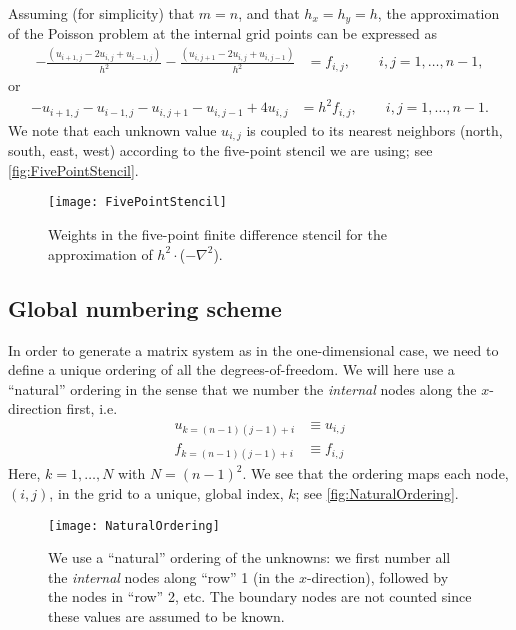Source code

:Assuming (for simplicity) that $m=n$, and that $h_x=h_y=h$, the approximation of
the Poisson problem at the internal grid points can be expressed as
\begin{align*}
  -\frac{(u_{i+1,j}-2u_{i,j}+u_{i-1,j})}{h^2}
  -\frac{(u_{i,j+1}-2u_{i,j}+u_{i,j-1})}{h^2}
  &= f_{i,j}, \qquad i,j=1,\ldots,n-1,
\end{align*}
or
\begin{align}
  -u_{i+1,j}-u_{i-1,j}-u_{i,j+1}-u_{i,j-1}+4u_{i,j} &= h^2 f_{i,j}, \qquad i,j=1,\ldots,n-1.
  \label{eq:Poisson2D_disc}
\end{align}
We note that each unknown value $u_{i,j}$ is coupled to its nearest neighbors
(north, south, east, west) according to the five-point stencil we are using; see
\autoref{fig:FivePointStencil}.

\begin{figure}
  \centering
  \texttt{[image: FivePointStencil]}
  \caption{
    Weights in the five-point finite difference stencil for the approximation of
    $h^2\cdot$($-\nabla^2$).
  }
  \label{fig:FivePointStencil}
\end{figure}

\subsection{Global numbering scheme}

In order to generate a matrix system as in the one-dimensional case, we need to
define a unique ordering of all the degrees-of-freedom. We will here use a
``natural'' ordering in the sense that we number the \emph{internal} nodes along
the $x$-direction first, i.e.
\begin{align*}
  u_{k=(n-1)(j-1)+i} & \equiv u_{i,j} \\
  f_{k=(n-1)(j-1)+i} &\equiv f_{i,j}
\end{align*}
Here, $k = 1,\ldots,N$ with $N=(n-1)^2$. We see that the ordering maps each
node, $(i,j)$, in the grid to a unique, global index, $k$; see
\autoref{fig:NaturalOrdering}.

\begin{figure}
  \centering
  \texttt{[image: NaturalOrdering]}
  \caption{
    We use a ``natural'' ordering of the unknowns: we first number all the
    \emph{internal} nodes along ``row'' 1 (in the $x$-direction), followed by
    the nodes in ``row'' 2, etc. The boundary nodes are not counted since these
    values are assumed to be known.
  }
  \label{fig:NaturalOrdering}
\end{figure}

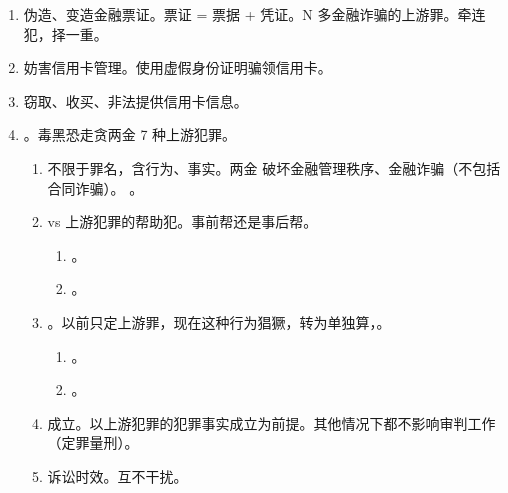 \begin{enumerate}
\begin{enumerate}
\begin{enumerate}
                \end{enumerate}
          \item 伪造、变造金融票证。\yi 票证 = 票据 + 凭证。\er N 多金融诈骗的上游罪。牵连犯，择一重。
          \item 妨害信用卡管理。使用虚假身份证明骗领信用卡。
          \item 窃取、收买、非法提供信用卡信息。
          \item {}。毒黑恐走贪两金 7 种上游犯罪。
                \begin{enumerate}
                  \item 不限于罪名，含行为、事实。两金 \yjt 破坏金融管理秩序、金融诈骗（不包括合同诈骗）。
                        。
                  \item vs 上游犯罪的帮助犯。事前帮还是事后帮。
                        \begin{enumerate}
                          \item {}。
                          \item {}。
                        \end{enumerate}
                  \item {}。以前只定上游罪，现在这种行为猖獗，转为单独算，。
                        \begin{enumerate}
                          \item {}。
                          \item {}。
                        \end{enumerate}
                  \item 成立。以上游犯罪的犯罪事实成立为前提。其他情况下都不影响审判工作（定罪量刑）。
                  \item 诉讼时效。互不干扰。
                \end{enumerate}
        \end{enumerate}
\end{enumerate}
· · ·
Aim of the task
In your copy, leave out the pictures and reproduce the material above exactly.

Problem solution
Source code

:Assuming (for simplicity) that $m=n$, and that $h_x=h_y=h$, the approximation of
the Poisson problem at the internal grid points can be expressed as
\begin{align*}
  -\frac{(u_{i+1,j}-2u_{i,j}+u_{i-1,j})}{h^2}
  -\frac{(u_{i,j+1}-2u_{i,j}+u_{i,j-1})}{h^2}
  &= f_{i,j}, \qquad i,j=1,\ldots,n-1,
\end{align*}
or
\begin{align}
  -u_{i+1,j}-u_{i-1,j}-u_{i,j+1}-u_{i,j-1}+4u_{i,j} &= h^2 f_{i,j}, \qquad i,j=1,\ldots,n-1.
  \label{eq:Poisson2D_disc}
\end{align}
We note that each unknown value $u_{i,j}$ is coupled to its nearest neighbors
(north, south, east, west) according to the five-point stencil we are using; see
\autoref{fig:FivePointStencil}.

\begin{figure}
  \centering
  \texttt{[image: FivePointStencil]}
  \caption{
    Weights in the five-point finite difference stencil for the approximation of
    $h^2\cdot$($-\nabla^2$).
  }
  \label{fig:FivePointStencil}
\end{figure}

\subsection{Global numbering scheme}

In order to generate a matrix system as in the one-dimensional case, we need to
define a unique ordering of all the degrees-of-freedom. We will here use a
``natural'' ordering in the sense that we number the \emph{internal} nodes along
the $x$-direction first, i.e.
\begin{align*}
  u_{k=(n-1)(j-1)+i} & \equiv u_{i,j} \\
  f_{k=(n-1)(j-1)+i} &\equiv f_{i,j}
\end{align*}
Here, $k = 1,\ldots,N$ with $N=(n-1)^2$. We see that the ordering maps each
node, $(i,j)$, in the grid to a unique, global index, $k$; see
\autoref{fig:NaturalOrdering}.

\begin{figure}
  \centering
  \texttt{[image: NaturalOrdering]}
  \caption{
    We use a ``natural'' ordering of the unknowns: we first number all the
    \emph{internal} nodes along ``row'' 1 (in the $x$-direction), followed by
    the nodes in ``row'' 2, etc. The boundary nodes are not counted since these
    values are assumed to be known.
  }
  \label{fig:NaturalOrdering}
\end{figure}

 \begin{enumerate}
\begin{enumerate}
\begin{enumerate}
                \end{enumerate}
          \item 伪造、变造金融票证。\yi 票证 = 票据 + 凭证。\er N 多金融诈骗的上游罪。牵连犯，择一重。
          \item 妨害信用卡管理。使用虚假身份证明骗领信用卡。
          \item 窃取、收买、非法提供信用卡信息。
          \item {}。毒黑恐走贪两金 7 种上游犯罪。
                \begin{enumerate}
                  \item 不限于罪名，含行为、事实。两金 \yjt 破坏金融管理秩序、金融诈骗（不包括合同诈骗）。
                        。
                  \item vs 上游犯罪的帮助犯。事前帮还是事后帮。
                        \begin{enumerate}
                          \item {}。
                          \item {}。
                        \end{enumerate}
                  \item {}。以前只定上游罪，现在这种行为猖獗，转为单独算，。
                        \begin{enumerate}
                          \item {}。
                          \item {}。
                        \end{enumerate}
                  \item 成立。以上游犯罪的犯罪事实成立为前提。其他情况下都不影响审判工作（定罪量刑）。
                  \item 诉讼时效。互不干扰。
                \end{enumerate}
        \end{enumerate}
\end{enumerate}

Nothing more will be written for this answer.